IDR714-20140330095400After a warm autumn day, storms developed on the Southern Tablelands once again. A warning was issued for a cell though it seemed to be outflow dominant and it became rather disorganised. However, as the complex moved into the western Sydney region, the storm intensified on radar into a likely supercell about 8pm with golf ball sized hailstones observed. Another cell developed on the forward flank but there was a distinct and sudden break along the northern flank. Then rain suddenly began to fall from the new developing cell. A cell continued into the Mt Yengo National Park with warnings in the Wollombi region as a supercell with couplet once again passed through the region. Radar still to be posted on this interesting storm event!

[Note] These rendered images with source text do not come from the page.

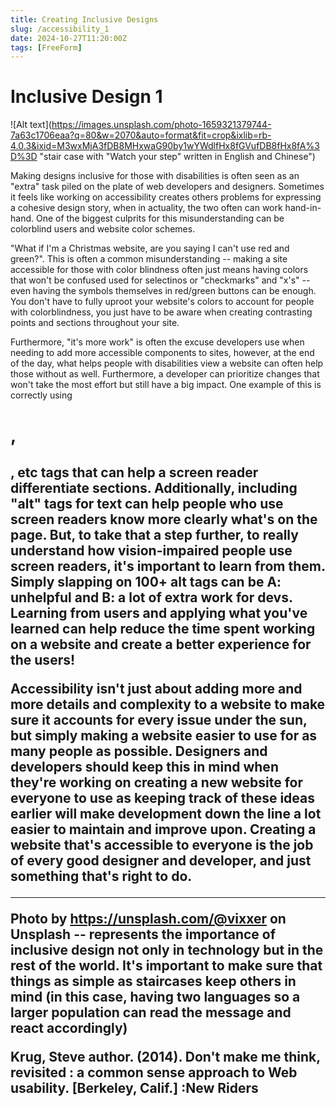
 ```yaml
---
title: Creating Inclusive Designs
slug: /accessibility_1
date: 2024-10-27T11:20:00Z
tags: [FreeForm]
---
```


# Inclusive Design 1

![Alt text](https://images.unsplash.com/photo-1659321379744-7a63c1706eaa?q=80&w=2070&auto=format&fit=crop&ixlib=rb-4.0.3&ixid=M3wxMjA3fDB8MHxwaG90by1wYWdlfHx8fGVufDB8fHx8fA%3D%3D "stair case with "Watch your step" written in English and Chinese")

Making designs inclusive for those with disabilities is often seen as an "extra" task piled on the plate of web developers and designers. Sometimes it feels like working on accessibility creates others problems for expressing a cohesive design story, when in actuality, the two often can work hand-in-hand. One of the biggest culprits for this misunderstanding can be colorblind users and website color schemes. 

"What if I'm a Christmas website, are you saying I can't use red and green?". This is often a common misunderstanding -- making a site accessible for those with color blindness often just means having colors that won't be confused used for selectinos or "checkmarks" and "x's" -- even having the symbols themselves in red/green buttons can be enough. You don't have to fully uproot your website's colors to account for people with colorblindness, you just have to be aware when creating contrasting points and sections throughout your site. 

Furthermore, "it's more work" is often the excuse developers use when needing to add more accessible components to sites, however, at the end of the day, what helps people with disabilities view a website can often help those without as well. Furthermore, a developer can prioritize changes that won't take the most effort but still have a big impact. One example of this is correctly using <h1>, <h2>, etc tags that can help a screen reader differentiate sections. Additionally, including "alt" tags for text can help people who use screen readers know more clearly what's on the page. But, to take that a step further, to really understand how vision-impaired people use screen readers, it's important to learn from them. Simply slapping on 100+ alt tags can be A: unhelpful and B: a lot of extra work for devs. Learning from users and applying what you've learned can help reduce the time spent working on a website and create a better experience for the users!

Accessibility isn't just about adding more and more details and complexity to a website to make sure it accounts for every issue under the sun, but simply making a website easier to use for as many people as possible. Designers and developers should keep this in mind when they're working on creating a new website for everyone to use as keeping track of these ideas earlier will make development down the line a lot easier to maintain and improve upon. Creating a website that's accessible to everyone is the job of every good designer and developer, and just something that's right to do. 

---

Photo by https://unsplash.com/@vixxer on Unsplash -- represents the importance of inclusive design not only in technology but in the rest of the world. It's important to make sure that things as simple as staircases keep others in mind (in this case, having two languages so a larger population can read the message and react accordingly)

Krug, Steve author. (2014). Don't make me think, revisited : a common sense approach to Web usability. [Berkeley, Calif.] :New Riders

Radar Scans of the storms in Sydney

2 thought on “Severe Storms hit Sydney 30th March 2014”
  1. Please find attached the rainfall plot for Sydney for the 24 hours till 9 am 31 March 2014.

    I was aware of a cluster of storms cells and showers well to the south around Goulburn area at around 3 pm but I did not think much of it and the cluster seemed highly disorganised.

    After sunset, I went outside to investigate what was going on to the south west and I was stunned that the system had made it all the way to Sydney. I was observing a cell with constant strobing lightning that was heading directly towards Blacktown.

    With my camera, I attempted to find a local spot for taking video film but was unable as the storm was travelling too fast. I found a small shelter to watch the storm outside. Soon that active region of the storm passed directly overhead with constant strobing lightning flashes within the cloud and continuous thunder audible. I did not see any cloud to ground lightning strikes while outside.

    The rainfall was initially light but as soon as the core passed overhead some wind ensured but the main impact was the torrential rain. There was no hail but the rain intensity was impressive and sustained. I made attempts to take photos during the most heavy burst of rain but it was difficult and I still need to review what I captured.

    This storm caused significant overland flows, water was gushing across the local roads, the adjacent park and storm water drains could not handle the deluge.

    Referring to the attached rainfall plot it is clear the storm went through large areas of Western Sydney traversing from south west to north east. There is a heavy fall of 54 mm near St Clair and a fall of 49 mm at or near Box Hill. An area near Horsley Park received 40 mm and Blacktown had 34 to 39 mm. The heavy falls are hit and miss but the heavy falls are impressive given the duration.

    Interestingly for Blacktown where I live, this is the second intense thunderstorm for the week which has delivered up to 100 mm of rain from two such events, the first being 24 March and the second being the 30 March.

  2. Hi Harley, I would say the 54mm was not near St Clair but Birkshire Park or Shane Park. Flash Flooding occurred in the region and there were several reports of hail to the size of golf balls in the region of St Clair and Colyton.